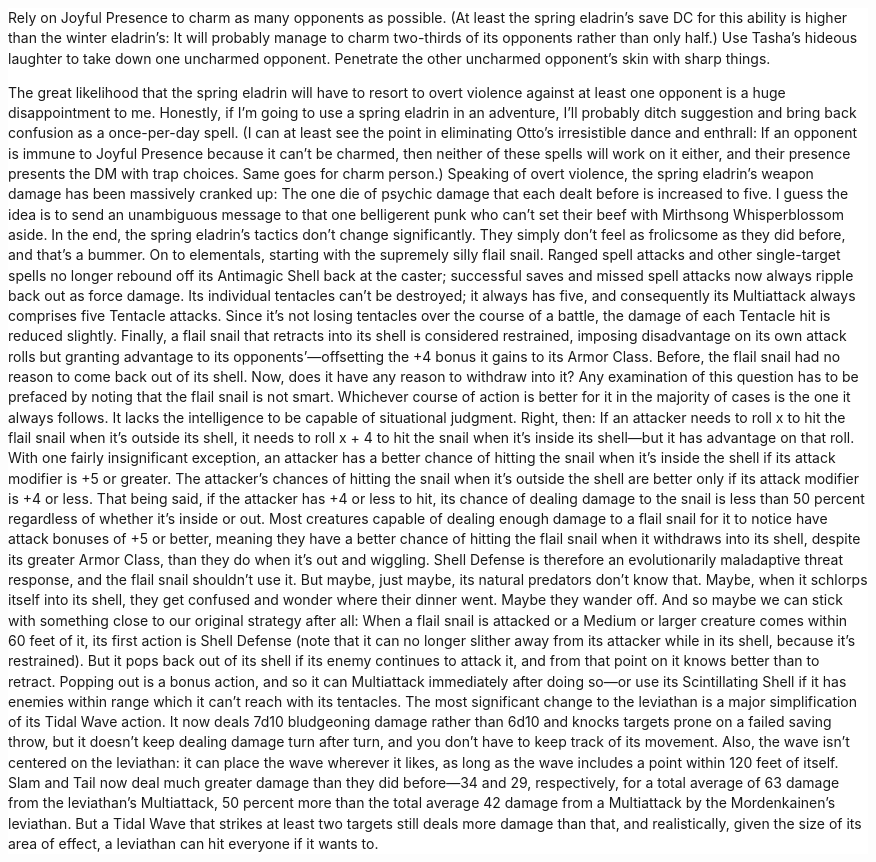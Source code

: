 Rely on Joyful Presence to charm as many opponents as possible. (At least the spring eladrin’s save DC for this ability is higher than the winter eladrin’s: It will probably manage to charm two-thirds of its opponents rather than only half.)
Use Tasha’s hideous laughter to take down one uncharmed opponent.
Penetrate the other uncharmed opponent’s skin with sharp things.

The great likelihood that the spring eladrin will have to resort to overt violence against at least one opponent is a huge disappointment to me. Honestly, if I’m going to use a spring eladrin in an adventure, I’ll probably ditch suggestion and bring back confusion as a once-per-day spell. (I can at least see the point in eliminating Otto’s irresistible dance and enthrall: If an opponent is immune to Joyful Presence because it can’t be charmed, then neither of these spells will work on it either, and their presence presents the DM with trap choices. Same goes for charm person.)
Speaking of overt violence, the spring eladrin’s weapon damage has been massively cranked up: The one die of psychic damage that each dealt before is increased to five. I guess the idea is to send an unambiguous message to that one belligerent punk who can’t set their beef with Mirthsong Whisperblossom aside.
In the end, the spring eladrin’s tactics don’t change significantly. They simply don’t feel as frolicsome as they did before, and that’s a bummer.
On to elementals, starting with the supremely silly flail snail. Ranged spell attacks and other single-target spells no longer rebound off its Antimagic Shell back at the caster; successful saves and missed spell attacks now always ripple back out as force damage. Its individual tentacles can’t be destroyed; it always has five, and consequently its Multiattack always comprises five Tentacle attacks. Since it’s not losing tentacles over the course of a battle, the damage of each Tentacle hit is reduced slightly. Finally, a flail snail that retracts into its shell is considered restrained, imposing disadvantage on its own attack rolls but granting advantage to its opponents’—offsetting the +4 bonus it gains to its Armor Class. Before, the flail snail had no reason to come back out of its shell. Now, does it have any reason to withdraw into it?
Any examination of this question has to be prefaced by noting that the flail snail is not smart. Whichever course of action is better for it in the majority of cases is the one it always follows. It lacks the intelligence to be capable of situational judgment.
Right, then: If an attacker needs to roll x to hit the flail snail when it’s outside its shell, it needs to roll x + 4 to hit the snail when it’s inside its shell—but it has advantage on that roll. With one fairly insignificant exception, an attacker has a better chance of hitting the snail when it’s inside the shell if its attack modifier is +5 or greater. The attacker’s chances of hitting the snail when it’s outside the shell are better only if its attack modifier is +4 or less. That being said, if the attacker has +4 or less to hit, its chance of dealing damage to the snail is less than 50 percent regardless of whether it’s inside or out.
Most creatures capable of dealing enough damage to a flail snail for it to notice have attack bonuses of +5 or better, meaning they have a better chance of hitting the flail snail when it withdraws into its shell, despite its greater Armor Class, than they do when it’s out and wiggling. Shell Defense is therefore an evolutionarily maladaptive threat response, and the flail snail shouldn’t use it.
But maybe, just maybe, its natural predators don’t know that. Maybe, when it schlorps itself into its shell, they get confused and wonder where their dinner went. Maybe they wander off.
And so maybe we can stick with something close to our original strategy after all: When a flail snail is attacked or a Medium or larger creature comes within 60 feet of it, its first action is Shell Defense (note that it can no longer slither away from its attacker while in its shell, because it’s restrained). But it pops back out of its shell if its enemy continues to attack it, and from that point on it knows better than to retract. Popping out is a bonus action, and so it can Multiattack immediately after doing so—or use its Scintillating Shell if it has enemies within range which it can’t reach with its tentacles.
The most significant change to the leviathan is a major simplification of its Tidal Wave action. It now deals 7d10 bludgeoning damage rather than 6d10 and knocks targets prone on a failed saving throw, but it doesn’t keep dealing damage turn after turn, and you don’t have to keep track of its movement. Also, the wave isn’t centered on the leviathan: it can place the wave wherever it likes, as long as the wave includes a point within 120 feet of itself.
Slam and Tail now deal much greater damage than they did before—34 and 29, respectively, for a total average of 63 damage from the leviathan’s Multiattack, 50 percent more than the total average 42 damage from a Multiattack by the Mordenkainen’s leviathan. But a Tidal Wave that strikes at least two targets still deals more damage than that, and realistically, given the size of its area of effect, a leviathan can hit everyone if it wants to.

____

● YOUR OBJECTIVE
The task requires that every line above be transcribed exactly, without the images.

● WRITTEN SOLUTION
Source code

: Rely on Joyful Presence to charm as many opponents as possible. (At least the spring eladrin’s save DC for this ability is higher than the winter eladrin’s: It will probably manage to charm two-thirds of its opponents rather than only half.)
Use Tasha’s hideous laughter to take down one uncharmed opponent.
Penetrate the other uncharmed opponent’s skin with sharp things.

The great likelihood that the spring eladrin will have to resort to overt violence against at least one opponent is a huge disappointment to me. Honestly, if I’m going to use a spring eladrin in an adventure, I’ll probably ditch suggestion and bring back confusion as a once-per-day spell. (I can at least see the point in eliminating Otto’s irresistible dance and enthrall: If an opponent is immune to Joyful Presence because it can’t be charmed, then neither of these spells will work on it either, and their presence presents the DM with trap choices. Same goes for charm person.)
Speaking of overt violence, the spring eladrin’s weapon damage has been massively cranked up: The one die of psychic damage that each dealt before is increased to five. I guess the idea is to send an unambiguous message to that one belligerent punk who can’t set their beef with Mirthsong Whisperblossom aside.
In the end, the spring eladrin’s tactics don’t change significantly. They simply don’t feel as frolicsome as they did before, and that’s a bummer.
On to elementals, starting with the supremely silly flail snail. Ranged spell attacks and other single-target spells no longer rebound off its Antimagic Shell back at the caster; successful saves and missed spell attacks now always ripple back out as force damage. Its individual tentacles can’t be destroyed; it always has five, and consequently its Multiattack always comprises five Tentacle attacks. Since it’s not losing tentacles over the course of a battle, the damage of each Tentacle hit is reduced slightly. Finally, a flail snail that retracts into its shell is considered restrained, imposing disadvantage on its own attack rolls but granting advantage to its opponents’—offsetting the +4 bonus it gains to its Armor Class. Before, the flail snail had no reason to come back out of its shell. Now, does it have any reason to withdraw into it?
Any examination of this question has to be prefaced by noting that the flail snail is not smart. Whichever course of action is better for it in the majority of cases is the one it always follows. It lacks the intelligence to be capable of situational judgment.
Right, then: If an attacker needs to roll x to hit the flail snail when it’s outside its shell, it needs to roll x + 4 to hit the snail when it’s inside its shell—but it has advantage on that roll. With one fairly insignificant exception, an attacker has a better chance of hitting the snail when it’s inside the shell if its attack modifier is +5 or greater. The attacker’s chances of hitting the snail when it’s outside the shell are better only if its attack modifier is +4 or less. That being said, if the attacker has +4 or less to hit, its chance of dealing damage to the snail is less than 50 percent regardless of whether it’s inside or out.
Most creatures capable of dealing enough damage to a flail snail for it to notice have attack bonuses of +5 or better, meaning they have a better chance of hitting the flail snail when it withdraws into its shell, despite its greater Armor Class, than they do when it’s out and wiggling. Shell Defense is therefore an evolutionarily maladaptive threat response, and the flail snail shouldn’t use it.
But maybe, just maybe, its natural predators don’t know that. Maybe, when it schlorps itself into its shell, they get confused and wonder where their dinner went. Maybe they wander off.
And so maybe we can stick with something close to our original strategy after all: When a flail snail is attacked or a Medium or larger creature comes within 60 feet of it, its first action is Shell Defense (note that it can no longer slither away from its attacker while in its shell, because it’s restrained). But it pops back out of its shell if its enemy continues to attack it, and from that point on it knows better than to retract. Popping out is a bonus action, and so it can Multiattack immediately after doing so—or use its Scintillating Shell if it has enemies within range which it can’t reach with its tentacles.
The most significant change to the leviathan is a major simplification of its Tidal Wave action. It now deals 7d10 bludgeoning damage rather than 6d10 and knocks targets prone on a failed saving throw, but it doesn’t keep dealing damage turn after turn, and you don’t have to keep track of its movement. Also, the wave isn’t centered on the leviathan: it can place the wave wherever it likes, as long as the wave includes a point within 120 feet of itself.
Slam and Tail now deal much greater damage than they did before—34 and 29, respectively, for a total average of 63 damage from the leviathan’s Multiattack, 50 percent more than the total average 42 damage from a Multiattack by the Mordenkainen’s leviathan. But a Tidal Wave that strikes at least two targets still deals more damage than that, and realistically, given the size of its area of effect, a leviathan can hit everyone if it wants to.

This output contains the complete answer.